[Dataset records]

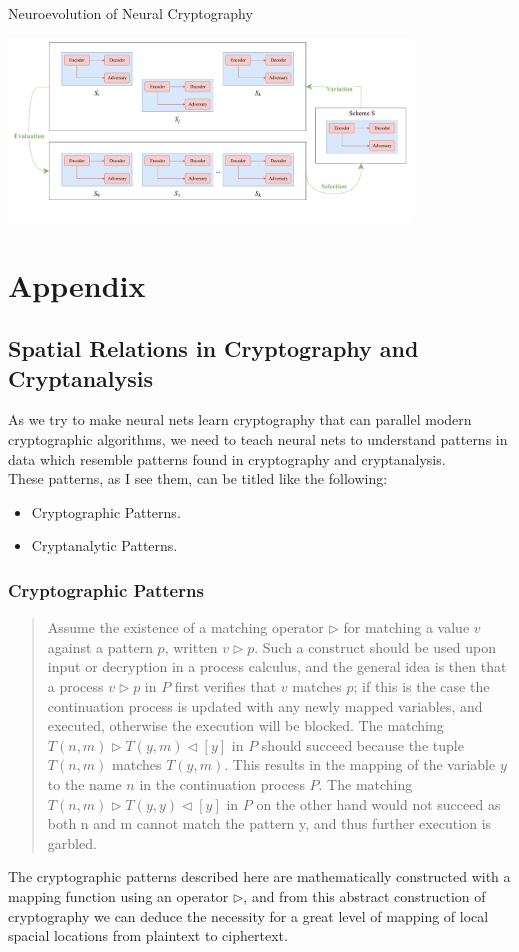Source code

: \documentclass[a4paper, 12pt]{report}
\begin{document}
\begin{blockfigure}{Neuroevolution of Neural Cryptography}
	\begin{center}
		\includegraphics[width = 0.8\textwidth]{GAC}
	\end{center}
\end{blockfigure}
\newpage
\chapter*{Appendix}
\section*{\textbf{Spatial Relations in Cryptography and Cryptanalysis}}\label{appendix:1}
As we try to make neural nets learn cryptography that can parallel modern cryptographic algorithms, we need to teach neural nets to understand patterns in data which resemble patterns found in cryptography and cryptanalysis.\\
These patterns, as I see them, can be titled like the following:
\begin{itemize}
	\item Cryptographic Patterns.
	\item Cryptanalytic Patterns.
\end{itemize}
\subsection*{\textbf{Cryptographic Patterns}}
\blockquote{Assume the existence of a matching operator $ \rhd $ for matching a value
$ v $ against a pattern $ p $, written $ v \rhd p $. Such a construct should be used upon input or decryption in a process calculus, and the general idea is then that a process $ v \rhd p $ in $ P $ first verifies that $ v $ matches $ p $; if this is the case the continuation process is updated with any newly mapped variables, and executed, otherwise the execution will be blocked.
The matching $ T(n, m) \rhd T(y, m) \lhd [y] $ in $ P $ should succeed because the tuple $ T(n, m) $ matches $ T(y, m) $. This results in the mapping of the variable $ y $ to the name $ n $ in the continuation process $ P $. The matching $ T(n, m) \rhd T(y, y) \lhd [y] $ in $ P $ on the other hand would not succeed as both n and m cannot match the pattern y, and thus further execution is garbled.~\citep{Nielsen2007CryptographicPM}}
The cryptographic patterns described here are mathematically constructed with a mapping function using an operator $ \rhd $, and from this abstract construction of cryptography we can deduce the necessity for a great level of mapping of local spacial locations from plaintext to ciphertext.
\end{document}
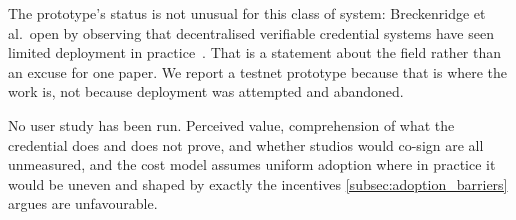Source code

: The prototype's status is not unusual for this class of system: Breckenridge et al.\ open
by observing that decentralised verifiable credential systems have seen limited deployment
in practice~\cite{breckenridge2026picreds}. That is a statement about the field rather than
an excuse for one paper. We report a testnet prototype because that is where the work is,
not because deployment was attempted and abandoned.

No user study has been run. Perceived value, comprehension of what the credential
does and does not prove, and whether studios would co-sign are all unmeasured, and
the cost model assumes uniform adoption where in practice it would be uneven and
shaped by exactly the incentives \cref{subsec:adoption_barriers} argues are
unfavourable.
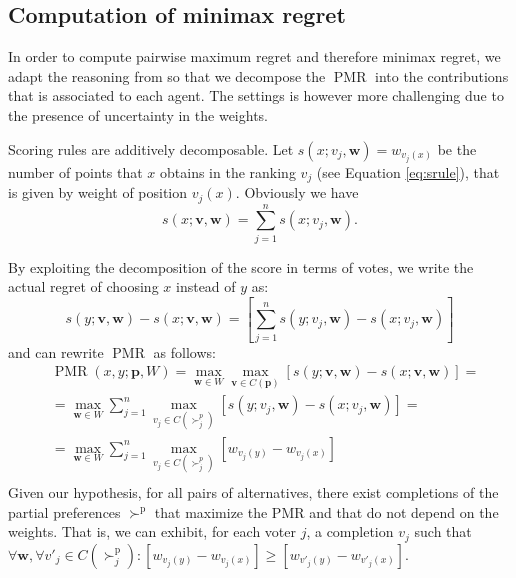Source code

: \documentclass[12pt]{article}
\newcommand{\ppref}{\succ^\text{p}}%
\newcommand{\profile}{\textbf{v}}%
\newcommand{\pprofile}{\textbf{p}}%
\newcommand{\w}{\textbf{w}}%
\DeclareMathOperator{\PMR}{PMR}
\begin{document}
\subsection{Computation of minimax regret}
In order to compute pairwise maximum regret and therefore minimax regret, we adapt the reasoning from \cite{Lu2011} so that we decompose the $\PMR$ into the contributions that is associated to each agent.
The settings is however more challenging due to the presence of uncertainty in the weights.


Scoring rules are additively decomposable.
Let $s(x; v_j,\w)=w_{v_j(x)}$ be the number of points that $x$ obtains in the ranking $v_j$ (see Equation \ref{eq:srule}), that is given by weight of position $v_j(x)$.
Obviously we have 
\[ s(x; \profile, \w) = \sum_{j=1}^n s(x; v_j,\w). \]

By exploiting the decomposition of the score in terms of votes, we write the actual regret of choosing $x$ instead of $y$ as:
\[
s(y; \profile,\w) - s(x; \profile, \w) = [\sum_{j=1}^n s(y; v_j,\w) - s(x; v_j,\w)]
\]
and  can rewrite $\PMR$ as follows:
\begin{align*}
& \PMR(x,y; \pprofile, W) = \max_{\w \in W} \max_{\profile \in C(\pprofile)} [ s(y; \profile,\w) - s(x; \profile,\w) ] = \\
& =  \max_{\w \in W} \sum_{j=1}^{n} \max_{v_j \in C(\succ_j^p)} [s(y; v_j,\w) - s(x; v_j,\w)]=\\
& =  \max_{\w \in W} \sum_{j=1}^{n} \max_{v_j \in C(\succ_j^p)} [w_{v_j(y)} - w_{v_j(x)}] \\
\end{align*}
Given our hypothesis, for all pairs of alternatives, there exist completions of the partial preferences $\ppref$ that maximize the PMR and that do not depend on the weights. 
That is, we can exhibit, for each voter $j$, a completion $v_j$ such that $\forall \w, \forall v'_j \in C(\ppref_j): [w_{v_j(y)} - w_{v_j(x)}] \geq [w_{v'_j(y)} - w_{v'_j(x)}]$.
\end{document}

### Task instructions
Write every record out again exactly as written. Pictures don't belong in the copy.

### Written response
Source code

: \documentclass[a4paper, 12pt]{report}
\begin{document}
\begin{blockfigure}{Neuroevolution of Neural Cryptography}
	\begin{center}
		\includegraphics[width = 0.8\textwidth]{GAC}
	\end{center}
\end{blockfigure}
\newpage
\chapter*{Appendix}
\section*{\textbf{Spatial Relations in Cryptography and Cryptanalysis}}\label{appendix:1}
As we try to make neural nets learn cryptography that can parallel modern cryptographic algorithms, we need to teach neural nets to understand patterns in data which resemble patterns found in cryptography and cryptanalysis.\\
These patterns, as I see them, can be titled like the following:
\begin{itemize}
	\item Cryptographic Patterns.
	\item Cryptanalytic Patterns.
\end{itemize}
\subsection*{\textbf{Cryptographic Patterns}}
\blockquote{Assume the existence of a matching operator $ \rhd $ for matching a value
$ v $ against a pattern $ p $, written $ v \rhd p $. Such a construct should be used upon input or decryption in a process calculus, and the general idea is then that a process $ v \rhd p $ in $ P $ first verifies that $ v $ matches $ p $; if this is the case the continuation process is updated with any newly mapped variables, and executed, otherwise the execution will be blocked.
The matching $ T(n, m) \rhd T(y, m) \lhd [y] $ in $ P $ should succeed because the tuple $ T(n, m) $ matches $ T(y, m) $. This results in the mapping of the variable $ y $ to the name $ n $ in the continuation process $ P $. The matching $ T(n, m) \rhd T(y, y) \lhd [y] $ in $ P $ on the other hand would not succeed as both n and m cannot match the pattern y, and thus further execution is garbled.~\citep{Nielsen2007CryptographicPM}}
The cryptographic patterns described here are mathematically constructed with a mapping function using an operator $ \rhd $, and from this abstract construction of cryptography we can deduce the necessity for a great level of mapping of local spacial locations from plaintext to ciphertext.
\end{document}
Source code

: The prototype's status is not unusual for this class of system: Breckenridge et al.\ open
by observing that decentralised verifiable credential systems have seen limited deployment
in practice~\cite{breckenridge2026picreds}. That is a statement about the field rather than
an excuse for one paper. We report a testnet prototype because that is where the work is,
not because deployment was attempted and abandoned.

No user study has been run. Perceived value, comprehension of what the credential
does and does not prove, and whether studios would co-sign are all unmeasured, and
the cost model assumes uniform adoption where in practice it would be uneven and
shaped by exactly the incentives \cref{subsec:adoption_barriers} argues are
unfavourable.
Source code

: \documentclass[12pt]{article}
\newcommand{\ppref}{\succ^\text{p}}%
\newcommand{\profile}{\textbf{v}}%
\newcommand{\pprofile}{\textbf{p}}%
\newcommand{\w}{\textbf{w}}%
\DeclareMathOperator{\PMR}{PMR}
\begin{document}
\subsection{Computation of minimax regret}
In order to compute pairwise maximum regret and therefore minimax regret, we adapt the reasoning from \cite{Lu2011} so that we decompose the $\PMR$ into the contributions that is associated to each agent.
The settings is however more challenging due to the presence of uncertainty in the weights.


Scoring rules are additively decomposable.
Let $s(x; v_j,\w)=w_{v_j(x)}$ be the number of points that $x$ obtains in the ranking $v_j$ (see Equation \ref{eq:srule}), that is given by weight of position $v_j(x)$.
Obviously we have 
\[ s(x; \profile, \w) = \sum_{j=1}^n s(x; v_j,\w). \]

By exploiting the decomposition of the score in terms of votes, we write the actual regret of choosing $x$ instead of $y$ as:
\[
s(y; \profile,\w) - s(x; \profile, \w) = [\sum_{j=1}^n s(y; v_j,\w) - s(x; v_j,\w)]
\]
and  can rewrite $\PMR$ as follows:
\begin{align*}
& \PMR(x,y; \pprofile, W) = \max_{\w \in W} \max_{\profile \in C(\pprofile)} [ s(y; \profile,\w) - s(x; \profile,\w) ] = \\
& =  \max_{\w \in W} \sum_{j=1}^{n} \max_{v_j \in C(\succ_j^p)} [s(y; v_j,\w) - s(x; v_j,\w)]=\\
& =  \max_{\w \in W} \sum_{j=1}^{n} \max_{v_j \in C(\succ_j^p)} [w_{v_j(y)} - w_{v_j(x)}] \\
\end{align*}
Given our hypothesis, for all pairs of alternatives, there exist completions of the partial preferences $\ppref$ that maximize the PMR and that do not depend on the weights. 
That is, we can exhibit, for each voter $j$, a completion $v_j$ such that $\forall \w, \forall v'_j \in C(\ppref_j): [w_{v_j(y)} - w_{v_j(x)}] \geq [w_{v'_j(y)} - w_{v'_j(x)}]$.
\end{document}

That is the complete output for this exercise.